● **EXTRACTED INFORMATION**:
%%

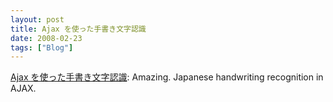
 ```yaml
---
layout: post
title: Ajax を使った手書き文字認識
date: 2008-02-23
tags: ["Blog"]
---
```


[Ajax を使った手書き文字認識](http://chasen.org/~taku/software/ajax/hwr/): Amazing. Japanese handwriting recognition in AJAX.
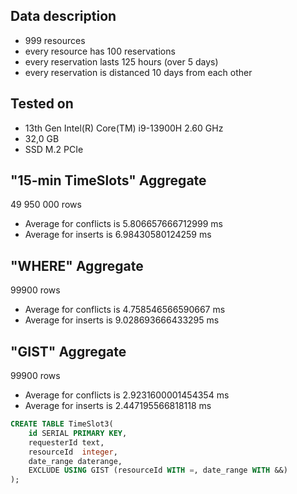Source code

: ## Data description

* 999 resources
* every resource has 100 reservations
* every reservation lasts 125 hours (over 5 days)
* every reservation is distanced 10 days from each other

## Tested on

* 13th Gen Intel(R) Core(TM) i9-13900H   2.60 GHz
* 32,0 GB
* SSD M.2 PCIe

## "15-min TimeSlots" Aggregate
49 950 000 rows 

* Average for conflicts is 5.806657666712999 ms
* Average for inserts is 6.98430580124259 ms

## "WHERE" Aggregate
99900 rows

* Average for conflicts is 4.758546566590667 ms
* Average for inserts is 9.028693666433295 ms

## "GIST" Aggregate
99900 rows

* Average for conflicts is 2.9231600001454354 ms
* Average for inserts is 2.447195566818118 ms

```sql
CREATE TABLE TimeSlot3(
	id SERIAL PRIMARY KEY,
	requesterId text,
	resourceId  integer,
	date_range daterange,
	EXCLUDE USING GIST (resourceId WITH =, date_range WITH &&)
);
```
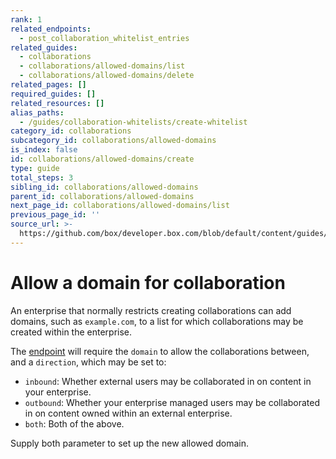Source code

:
 ```yaml
---
rank: 1
related_endpoints:
  - post_collaboration_whitelist_entries
related_guides:
  - collaborations
  - collaborations/allowed-domains/list
  - collaborations/allowed-domains/delete
related_pages: []
required_guides: []
related_resources: []
alias_paths:
  - /guides/collaboration-whitelists/create-whitelist
category_id: collaborations
subcategory_id: collaborations/allowed-domains
is_index: false
id: collaborations/allowed-domains/create
type: guide
total_steps: 3
sibling_id: collaborations/allowed-domains
parent_id: collaborations/allowed-domains
next_page_id: collaborations/allowed-domains/list
previous_page_id: ''
source_url: >-
  https://github.com/box/developer.box.com/blob/default/content/guides/collaborations/allowed-domains/create.md
---
```

# Allow a domain for collaboration

An enterprise that normally restricts creating collaborations can
add domains, such as `example.com`, to a list for which collaborations may be
created within the enterprise.

<Samples id='post_collaboration_whitelist_entries' >

</Samples>

The
[endpoint](endpoint://post_collaboration_whitelist_entries)
will require the `domain` to allow the collaborations between, and a
`direction`, which may be set to:

* `inbound`: Whether external users may be collaborated in on content in your
enterprise.
* `outbound`: Whether your enterprise managed users may be collaborated in on
content owned within an external enterprise.
* `both`: Both of the above.

Supply both parameter to set up the new allowed domain.

<Samples id='post_collaboration_whitelist_entries' >

</Samples>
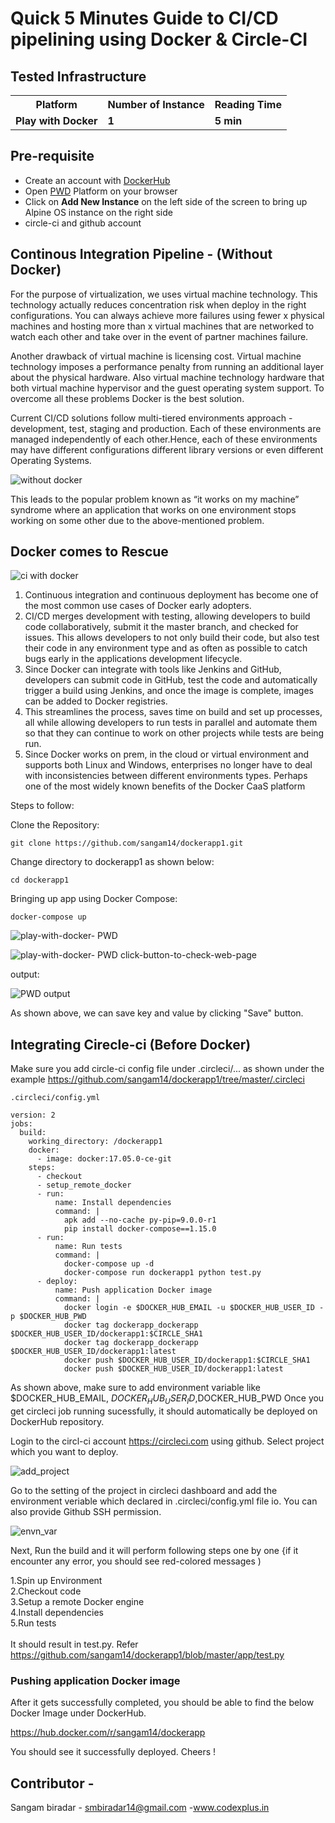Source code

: # Quick 5 Minutes Guide to CI/CD pipelining using Docker & Circle-CI


## Tested Infrastructure

<table class="tg">
  <tr>
    <th class="tg-yw4l"><b>Platform</b></th>
    <th class="tg-yw4l"><b>Number of Instance</b></th>
    <th class="tg-yw4l"><b>Reading Time</b></th>
    
  </tr>
  <tr>
    <td class="tg-yw4l"><b> Play with Docker</b></td>
    <td class="tg-yw4l"><b>1</b></td>
    <td class="tg-yw4l"><b>5 min</b></td>
    
  </tr>
  
</table>

## Pre-requisite

- Create an account with [DockerHub](https://hub.docker.com)
- Open [PWD](https://labs.play-with-docker.com/) Platform on your browser 
- Click on **Add New Instance** on the left side of the screen to bring up Alpine OS instance on the right side
- circle-ci and github account 


## Continous Integration Pipeline - (Without Docker)

For the purpose of virtualization, we uses virtual machine technology. This technology actually reduces concentration risk when deploy in the right configurations. You can always achieve more failures using fewer x physical machines and hosting more than x virtual machines that are networked to watch each other and take over in the event of partner machines failure.

Another drawback of virtual machine is licensing cost. Virtual machine technology imposes a performance penalty from running an additional layer about the physical hardware. Also virtual machine technology hardware that both virtual machine hypervisor and the guest operating system support. To overcome all these problems Docker is the best solution.

Current CI/CD solutions follow multi-tiered environments approach - development, test, staging and production. Each of these environments are managed independently of each other.Hence, each of these environments may have different configurations different library versions or even different Operating Systems.

![without docker](https://user-images.githubusercontent.com/21982562/47330291-52a7cd00-d695-11e8-8129-1cd48fc2009c.png)

This leads to the popular problem known as “it works on my machine” syndrome where an application that works on one environment stops working on some other due to the above-mentioned problem.

## Docker comes to Rescue

![ci with docker](https://user-images.githubusercontent.com/21982562/47330766-0fe6f480-d697-11e8-9c4e-bd2290beae15.png)

1. Continuous integration and continuous deployment has become one of the most common use cases of Docker early adopters. 
2. CI/CD merges development with testing, allowing developers to build code collaboratively, submit it the master branch, and checked for issues. This allows developers to not only build their code, but also test their code in any environment type and as often as possible to catch bugs early in the applications development lifecycle. 
3. Since Docker can integrate with tools like Jenkins and GitHub, developers can submit code in GitHub, test the code and automatically trigger a build using Jenkins, and once the image is complete, images can be added to Docker registries.
4. This streamlines the process, saves time on build and set up processes, all while allowing developers to run tests in parallel and automate them so that they can continue to work on other projects while tests are being run. 
5. Since Docker works on prem, in the cloud or virtual environment and supports both Linux and Windows, enterprises no longer have to deal with inconsistencies between different environments types. Perhaps one of the most widely known benefits of the Docker CaaS platform


Steps to follow:


Clone the Repository:

```
git clone https://github.com/sangam14/dockerapp1.git
```

Change directory to dockerapp1 as shown below:


```
cd dockerapp1 
```

Bringing up app using Docker Compose:
 
```
docker-compose up 
```

![ play-with-docker- PWD](https://github.com/sangam14/dockerapp1/blob/master/Screenshot%202018-10-25%20at%2010.48.55%20PM.png)

![ play-with-docker- PWD click-button-to-check-web-page](https://github.com/sangam14/dockerapp1/blob/master/Screenshot%202018-10-25%20at%2010.51.29%20PM.png)

output:

![PWD output](https://github.com/sangam14/dockerapp1/blob/master/Screenshot%202018-10-25%20at%2010.51.03%20PM.png)

As shown above, we can save key and value by clicking "Save" button. 

## Integrating Cirecle-ci (Before Docker)

Make sure you add circle-ci config file under .circleci/... as shown under the example https://github.com/sangam14/dockerapp1/tree/master/.circleci


```
.circleci/config.yml
```

```
version: 2
jobs:
  build:
    working_directory: /dockerapp1
    docker:
      - image: docker:17.05.0-ce-git
    steps:
      - checkout
      - setup_remote_docker
      - run:
          name: Install dependencies
          command: |
            apk add --no-cache py-pip=9.0.0-r1
            pip install docker-compose==1.15.0
      - run:
          name: Run tests
          command: |
            docker-compose up -d
            docker-compose run dockerapp1 python test.py
      - deploy:
          name: Push application Docker image
          command: |
            docker login -e $DOCKER_HUB_EMAIL -u $DOCKER_HUB_USER_ID -p $DOCKER_HUB_PWD
            docker tag dockerapp_dockerapp $DOCKER_HUB_USER_ID/dockerapp1:$CIRCLE_SHA1
            docker tag dockerapp_dockerapp $DOCKER_HUB_USER_ID/dockerapp1:latest
            docker push $DOCKER_HUB_USER_ID/dockerapp1:$CIRCLE_SHA1
            docker push $DOCKER_HUB_USER_ID/dockerapp1:latest
```

As shown above,  make sure to add environment variable like  $DOCKER_HUB_EMAIL, $DOCKER_HUB_USER_ID,$DOCKER_HUB_PWD
Once you get circleci job running sucessfully, it should automatically be deployed on DockerHub repository. 

Login to the circl-ci account https://circleci.com using github. Select project which you want to deploy. 

![add_project](https://github.com/sangam14/dockerapp1/blob/master/Screenshot%202018-10-26%20at%207.49.53%20AM.png)

Go to the setting of the project in circleci dashboard and add the environment veriable which declared in .circleci/config.yml file io.
You can also provide Github SSH permission.

![envn_var](https://github.com/sangam14/dockerapp1/blob/master/Screenshot%202018-10-26%20at%207.50.31%20AM.png)

Next, Run the build and it will perform following steps one by one {if it encounter any error, you should see red-colored messages )
<br>

1.Spin up Environment<br>
2.Checkout code<br>
3.Setup a remote Docker engine<br>
4.Install dependencies<br>
5.Run tests<br>
<br>
It should result in test.py. Refer https://github.com/sangam14/dockerapp1/blob/master/app/test.py


### Pushing application Docker image


After it gets successfully completed, you should be able to find the below Docker Image under DockerHub. 

https://hub.docker.com/r/sangam14/dockerapp

You should see it successfully deployed. Cheers !

## Contributor - 

Sangam biradar - smbiradar14@gmail.com -www.codexplus.in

%%

The answer should be all lines from the entries above that hold the word "users".

● **TASK RESULT**:
* `inbound`: Whether external users may be collaborated in on content in your
* `outbound`: Whether your enterprise managed users may be collaborated in on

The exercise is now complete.